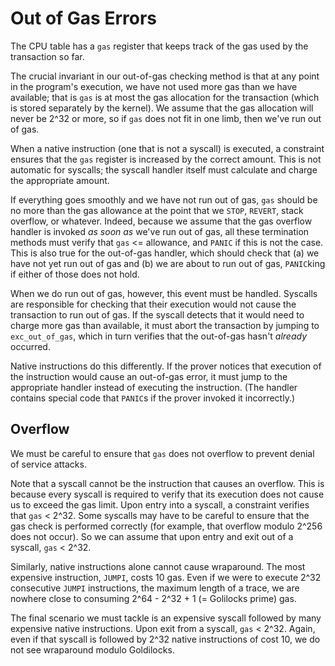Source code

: # Out of Gas Errors

The CPU table has a `gas` register that keeps track of the gas used by the transaction so far.

The crucial invariant in our out-of-gas checking method is that at any point in the program's execution, we have not used more gas than we have available; that is `gas` is at most the gas allocation for the transaction (which is stored separately by the kernel). We assume that the gas allocation will never be 2^32 or more, so if `gas` does not fit in one limb, then we've run out of gas.

When a native instruction (one that is not a syscall) is executed, a constraint ensures that the `gas` register is increased by the correct amount. This is not automatic for syscalls; the syscall handler itself must calculate and charge the appropriate amount.

If everything goes smoothly and we have not run out of gas, `gas` should be no more than the gas allowance at the point that we `STOP`, `REVERT`, stack overflow, or whatever. Indeed, because we assume that the gas overflow handler is invoked _as soon as_ we've run out of gas, all these termination methods must verify that `gas` <= allowance, and `PANIC` if this is not the case. This is also true for the out-of-gas handler, which should check that (a) we have not yet run out of gas and (b) we are about to run out of gas, `PANIC`king if either of those does not hold.

When we do run out of gas, however, this event must be handled. Syscalls are responsible for checking that their execution would not cause the transaction to run out of gas. If the syscall detects that it would need to charge more gas than available, it must abort the transaction by jumping to `exc_out_of_gas`, which in turn verifies that the out-of-gas hasn't _already_ occurred.

Native instructions do this differently. If the prover notices that execution of the instruction would cause an out-of-gas error, it must jump to the appropriate handler instead of executing the instruction. (The handler contains special code that `PANIC`s if the prover invoked it incorrectly.)

## Overflow

We must be careful to ensure that `gas` does not overflow to prevent denial of service attacks.

Note that a syscall cannot be the instruction that causes an overflow. This is because every syscall is required to verify that its execution does not cause us to exceed the gas limit. Upon entry into a syscall, a constraint verifies that `gas` < 2^32. Some syscalls may have to be careful to ensure that the gas check is performed correctly (for example, that overflow modulo 2^256 does not occur). So we can assume that upon entry and exit out of a syscall, `gas` < 2^32.

Similarly, native instructions alone cannot cause wraparound. The most expensive instruction, `JUMPI`, costs 10 gas. Even if we were to execute 2^32 consecutive `JUMPI` instructions, the maximum length of a trace, we are nowhere close to consuming 2^64 - 2^32 + 1 (= Golilocks prime) gas.

The final scenario we must tackle is an expensive syscall followed by many expensive native instructions. Upon exit from a syscall, `gas` < 2^32. Again, even if that syscall is followed by 2^32 native instructions of cost 10, we do not see wraparound modulo Goldilocks.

○ ○ ○ ○ ○

ACTIVITY:
Set down, word for word, every line from the line that holds "Note that a" to the end of the entries above, including both ends.

TASK ANSWER:
Note that a syscall cannot be the instruction that causes an overflow. This is because every syscall is required to verify that its execution does not cause us to exceed the gas limit. Upon entry into a syscall, a constraint verifies that `gas` < 2^32. Some syscalls may have to be careful to ensure that the gas check is performed correctly (for example, that overflow modulo 2^256 does not occur). So we can assume that upon entry and exit out of a syscall, `gas` < 2^32.

Similarly, native instructions alone cannot cause wraparound. The most expensive instruction, `JUMPI`, costs 10 gas. Even if we were to execute 2^32 consecutive `JUMPI` instructions, the maximum length of a trace, we are nowhere close to consuming 2^64 - 2^32 + 1 (= Golilocks prime) gas.

The final scenario we must tackle is an expensive syscall followed by many expensive native instructions. Upon exit from a syscall, `gas` < 2^32. Again, even if that syscall is followed by 2^32 native instructions of cost 10, we do not see wraparound modulo Goldilocks.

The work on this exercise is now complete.